> _Data entries_:
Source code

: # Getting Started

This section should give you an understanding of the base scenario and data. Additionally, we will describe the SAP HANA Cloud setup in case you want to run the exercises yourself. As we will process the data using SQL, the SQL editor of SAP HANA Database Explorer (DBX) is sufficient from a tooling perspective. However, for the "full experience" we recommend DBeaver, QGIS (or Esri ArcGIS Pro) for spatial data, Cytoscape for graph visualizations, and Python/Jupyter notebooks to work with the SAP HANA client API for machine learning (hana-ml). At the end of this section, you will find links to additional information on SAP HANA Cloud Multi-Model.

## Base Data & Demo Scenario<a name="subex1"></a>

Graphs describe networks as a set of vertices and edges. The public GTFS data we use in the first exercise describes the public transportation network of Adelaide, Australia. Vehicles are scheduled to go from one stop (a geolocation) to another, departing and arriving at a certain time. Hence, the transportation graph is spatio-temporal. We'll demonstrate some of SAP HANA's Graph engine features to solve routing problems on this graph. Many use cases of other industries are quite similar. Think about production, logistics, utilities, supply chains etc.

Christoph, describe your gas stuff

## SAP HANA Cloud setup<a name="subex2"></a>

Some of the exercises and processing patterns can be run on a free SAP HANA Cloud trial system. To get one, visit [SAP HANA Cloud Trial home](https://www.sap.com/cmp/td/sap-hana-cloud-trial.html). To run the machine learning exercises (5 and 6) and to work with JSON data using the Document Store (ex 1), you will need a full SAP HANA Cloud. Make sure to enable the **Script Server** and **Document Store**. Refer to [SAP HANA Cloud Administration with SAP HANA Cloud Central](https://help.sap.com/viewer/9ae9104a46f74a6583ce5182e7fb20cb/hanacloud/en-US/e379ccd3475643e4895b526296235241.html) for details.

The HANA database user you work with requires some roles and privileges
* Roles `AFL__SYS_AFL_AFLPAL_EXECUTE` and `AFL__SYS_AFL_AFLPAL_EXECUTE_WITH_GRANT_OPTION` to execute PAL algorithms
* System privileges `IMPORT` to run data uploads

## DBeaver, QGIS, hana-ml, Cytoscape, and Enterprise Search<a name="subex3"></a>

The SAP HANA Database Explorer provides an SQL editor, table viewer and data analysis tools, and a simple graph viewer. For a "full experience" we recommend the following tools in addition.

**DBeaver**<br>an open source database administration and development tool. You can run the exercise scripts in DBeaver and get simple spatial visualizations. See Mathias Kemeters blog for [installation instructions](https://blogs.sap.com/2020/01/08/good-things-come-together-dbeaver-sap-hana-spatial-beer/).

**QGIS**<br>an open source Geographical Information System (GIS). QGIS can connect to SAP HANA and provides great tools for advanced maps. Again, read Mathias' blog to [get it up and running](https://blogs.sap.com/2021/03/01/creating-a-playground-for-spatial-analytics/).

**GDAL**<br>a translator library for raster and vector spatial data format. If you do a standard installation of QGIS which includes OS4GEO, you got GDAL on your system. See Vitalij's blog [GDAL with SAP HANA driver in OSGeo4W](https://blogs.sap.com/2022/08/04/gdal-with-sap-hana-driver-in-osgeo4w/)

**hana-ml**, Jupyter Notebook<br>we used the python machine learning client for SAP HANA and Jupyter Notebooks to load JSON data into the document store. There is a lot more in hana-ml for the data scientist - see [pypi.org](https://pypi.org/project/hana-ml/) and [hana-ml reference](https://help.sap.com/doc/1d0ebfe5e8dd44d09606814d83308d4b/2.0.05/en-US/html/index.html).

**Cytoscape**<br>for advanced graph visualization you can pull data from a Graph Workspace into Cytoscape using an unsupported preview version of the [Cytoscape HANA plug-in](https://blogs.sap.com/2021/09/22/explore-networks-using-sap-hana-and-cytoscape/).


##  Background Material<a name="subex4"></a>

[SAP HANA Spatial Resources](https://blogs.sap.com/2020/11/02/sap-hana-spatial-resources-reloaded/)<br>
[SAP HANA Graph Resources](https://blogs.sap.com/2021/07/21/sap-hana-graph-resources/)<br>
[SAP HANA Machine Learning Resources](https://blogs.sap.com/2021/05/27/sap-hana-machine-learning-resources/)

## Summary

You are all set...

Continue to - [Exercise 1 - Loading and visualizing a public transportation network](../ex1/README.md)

> _Requirement_: Which lines of the records contain the word "privileges"? Copy each of them.

> _Solution for this exercise_:
The HANA database user you work with requires some roles and privileges
* System privileges `IMPORT` to run data uploads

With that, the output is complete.